_TASK STATEMENT:_ Across these entries, count the lines holding the string "calculadora"; the number is the whole answer.
(DATA FOR THE TASK begins)
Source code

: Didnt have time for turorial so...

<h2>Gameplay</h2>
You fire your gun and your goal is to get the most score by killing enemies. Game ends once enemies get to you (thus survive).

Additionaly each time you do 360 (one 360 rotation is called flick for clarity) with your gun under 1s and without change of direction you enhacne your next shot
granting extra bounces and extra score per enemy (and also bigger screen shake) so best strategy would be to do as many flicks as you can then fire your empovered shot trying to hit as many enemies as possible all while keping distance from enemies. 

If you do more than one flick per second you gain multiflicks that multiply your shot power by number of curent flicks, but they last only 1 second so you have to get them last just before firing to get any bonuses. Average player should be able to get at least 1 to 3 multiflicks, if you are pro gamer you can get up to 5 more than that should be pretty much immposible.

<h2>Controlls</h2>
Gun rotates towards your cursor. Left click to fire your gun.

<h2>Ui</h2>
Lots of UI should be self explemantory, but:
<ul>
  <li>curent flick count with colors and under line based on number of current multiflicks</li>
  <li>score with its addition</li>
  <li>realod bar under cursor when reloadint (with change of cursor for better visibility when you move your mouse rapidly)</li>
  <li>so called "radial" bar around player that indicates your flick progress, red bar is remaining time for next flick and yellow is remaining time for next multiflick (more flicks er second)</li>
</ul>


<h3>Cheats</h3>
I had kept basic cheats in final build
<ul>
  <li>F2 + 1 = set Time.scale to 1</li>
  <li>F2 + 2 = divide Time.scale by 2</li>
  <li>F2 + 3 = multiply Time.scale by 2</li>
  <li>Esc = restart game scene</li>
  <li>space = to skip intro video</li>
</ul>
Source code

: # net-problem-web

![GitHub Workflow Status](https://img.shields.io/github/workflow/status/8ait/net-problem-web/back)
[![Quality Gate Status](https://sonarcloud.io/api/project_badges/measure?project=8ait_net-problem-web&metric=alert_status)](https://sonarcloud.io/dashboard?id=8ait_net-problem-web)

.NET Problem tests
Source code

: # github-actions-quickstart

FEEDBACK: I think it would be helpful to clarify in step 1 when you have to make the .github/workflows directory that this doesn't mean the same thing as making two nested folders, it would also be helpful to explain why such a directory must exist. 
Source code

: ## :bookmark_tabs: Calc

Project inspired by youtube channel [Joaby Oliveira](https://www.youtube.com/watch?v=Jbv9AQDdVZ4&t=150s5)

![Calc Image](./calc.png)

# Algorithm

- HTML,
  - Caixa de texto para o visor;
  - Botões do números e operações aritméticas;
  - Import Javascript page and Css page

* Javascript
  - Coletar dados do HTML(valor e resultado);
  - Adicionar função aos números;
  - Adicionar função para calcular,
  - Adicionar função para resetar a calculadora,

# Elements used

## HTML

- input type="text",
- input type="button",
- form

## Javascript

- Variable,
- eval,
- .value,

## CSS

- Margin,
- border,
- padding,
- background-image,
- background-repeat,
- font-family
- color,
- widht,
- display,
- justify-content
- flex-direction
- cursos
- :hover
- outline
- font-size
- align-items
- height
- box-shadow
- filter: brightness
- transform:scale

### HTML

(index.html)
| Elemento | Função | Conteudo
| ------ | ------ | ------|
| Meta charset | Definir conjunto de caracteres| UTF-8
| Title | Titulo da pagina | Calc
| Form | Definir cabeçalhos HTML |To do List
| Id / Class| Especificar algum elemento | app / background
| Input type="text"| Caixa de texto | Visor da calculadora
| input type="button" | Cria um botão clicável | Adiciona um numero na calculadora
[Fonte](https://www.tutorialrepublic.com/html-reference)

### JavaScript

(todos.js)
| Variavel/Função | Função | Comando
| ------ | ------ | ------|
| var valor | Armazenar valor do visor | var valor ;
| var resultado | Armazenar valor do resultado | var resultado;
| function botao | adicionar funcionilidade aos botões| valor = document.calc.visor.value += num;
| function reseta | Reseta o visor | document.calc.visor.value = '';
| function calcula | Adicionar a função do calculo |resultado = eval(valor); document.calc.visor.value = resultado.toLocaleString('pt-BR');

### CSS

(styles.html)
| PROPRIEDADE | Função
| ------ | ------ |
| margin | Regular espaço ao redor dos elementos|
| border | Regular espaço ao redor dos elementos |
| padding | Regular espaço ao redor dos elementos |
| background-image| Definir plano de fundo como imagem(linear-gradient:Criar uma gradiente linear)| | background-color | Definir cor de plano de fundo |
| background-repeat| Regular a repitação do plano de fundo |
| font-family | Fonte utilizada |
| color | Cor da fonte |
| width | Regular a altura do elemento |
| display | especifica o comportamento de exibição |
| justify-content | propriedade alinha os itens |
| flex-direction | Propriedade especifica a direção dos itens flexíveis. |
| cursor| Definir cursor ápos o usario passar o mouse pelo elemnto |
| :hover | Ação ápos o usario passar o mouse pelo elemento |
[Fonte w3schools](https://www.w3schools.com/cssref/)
(DATA FOR THE TASK ends)
_TASK RESULT:_ 3